Almost exactly a year ago, I impulsively adopted a pigeon after carefully researching parrot ownership for the past 6 months. I figured, "hey, they're both, birds, right?" and assumed enough of my research would be relevant for me to still be an informed owner to this gray lump of feathers I just brought home.
Yeah... pigeons and parrots are not really the same.
I was desperately trying to research pigeons kept as pets online, and I was wading through link after link on competitive pigeon racing and blog posts about that one time someone found a dehydrated pigeon outside and let it stay in their home for a week to recover before re-releasing it. Nothing was coming up where someone was keeping a pigeon as a pet the same way someone would keep a house cat.

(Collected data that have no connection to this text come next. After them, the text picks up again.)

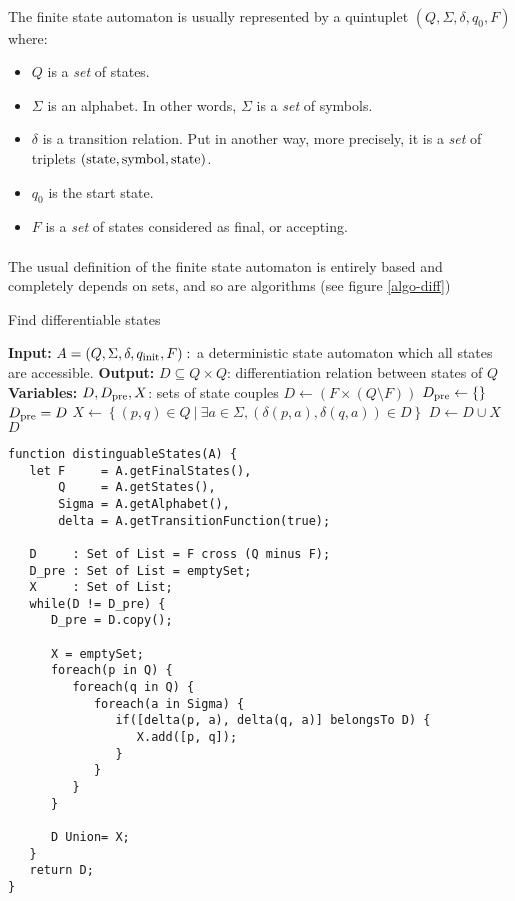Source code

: \paragraph{}
The finite state automaton is usually represented by a quintuplet $(Q, \Sigma, \delta, q_0, F)$ where:
\begin{itemize}
   \item{$ Q $ is a \emph{set} of states.}
   \item{$ \Sigma $ is an alphabet. In other words, $ \Sigma $ is a \emph{set} of symbols.}
   \item{$ \delta $ is a transition relation. Put in another way, more precisely, it is a \emph{set} of triplets $(\rm{state}, \rm{symbol}, \rm{state})$.}
   \item{$ q_0 $ is the start state.}
   \item{$ F $ is a \emph{set} of states considered as final, or accepting.}
\end{itemize}

\paragraph{}
The usual definition of the finite state automaton is entirely based and completely depends on sets, and so are algorithms (see figure \ref{algo-diff})

\begin{algorithm}
   \caption{Find differentiable states}
   \label{algo-diff}
   \begin{algorithmic}
      \State \textbf{Input:} $A=(Q, \Sigma, \delta, q_{\rm{init}}, F):$ a deterministic state automaton which all states are accessible.
      \State \textbf{Output:} $D\subseteq Q \times Q$: differentiation relation between states of $ Q $
      \State \textbf{Variables:} $D, D_{\rm{pre}}, X$: sets of state couples
      \State $D \gets \left(F\times (Q \setminus F)\right)$
      \State $D_{\rm{pre}} \gets \{\}$
        \State $D_{\rm{pre}}=D$
        \State $X \gets \left\{(p,q) \in Q\: | \: \exists a \in \Sigma, \left(\delta(p,a), \delta(q,a)\right) \in D\right\}$
        \State $D \gets D \cup X$
      \EndWhile
      \State \Return $D$
   \end{algorithmic}
\end{algorithm}

\lstset{language=JavaScript}

\begin{lstlisting}
function distinguableStates(A) {
   let F     = A.getFinalStates(),
       Q     = A.getStates(),
       Sigma = A.getAlphabet(),
       delta = A.getTransitionFunction(true);

   D     : Set of List = F cross (Q minus F);
   D_pre : Set of List = emptySet;
   X     : Set of List;
   while(D != D_pre) {
      D_pre = D.copy();

      X = emptySet;
      foreach(p in Q) {
         foreach(q in Q) {
            foreach(a in Sigma) {
               if([delta(p, a), delta(q, a)] belongsTo D) {
                  X.add([p, q]);
               }
            }
         }
      }

      D Union= X;
   }
   return D;
}
\end{lstlisting}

After about two days of trudging through google searches and contacting people that continued to care for their birds after they were injured racing, I finally found the Palomacy website.
Now let me tell you about this website.
It immediately answered all my questions, and answers all the questions that someone pretty new to owning a pigeon would need to know.
There are professional looking photos and writing on what your cage setup should be for your bird at home, and an entire portion of the website dedicated to stories about the pigeons and doves that had been taken in by the non-profit (which I referenced often in order to get a feel for how a pet pigeon would behave.)
The information Palomacy has put out is so inclusive, that after doing some interviews online about owning a pigeon, I just had to point in the direction of the site as a resource and it would do all the heavy lifting for me explaining the entirety of a pigeon or dove's needs. Someone even went out and adopted a fantail pigeon after hearing my story and checking out the site!
Eventually, I looked up Palomacy on Facebook, and contacted the founder, Elizabeth Young. She was so kind with how much personal attention she put into giving me advice on my bird, and every time a particularly specific question or situation would pop up, she always quickly put me in contact with someone that knew exactly what to do because they'd gone through it already.
Palomacy doesn't just far exceed my expectations, it far exceeds the 3,000 miles separating us through how much everyone there has made sure I have the resources to give my pigeon a fulfilling life.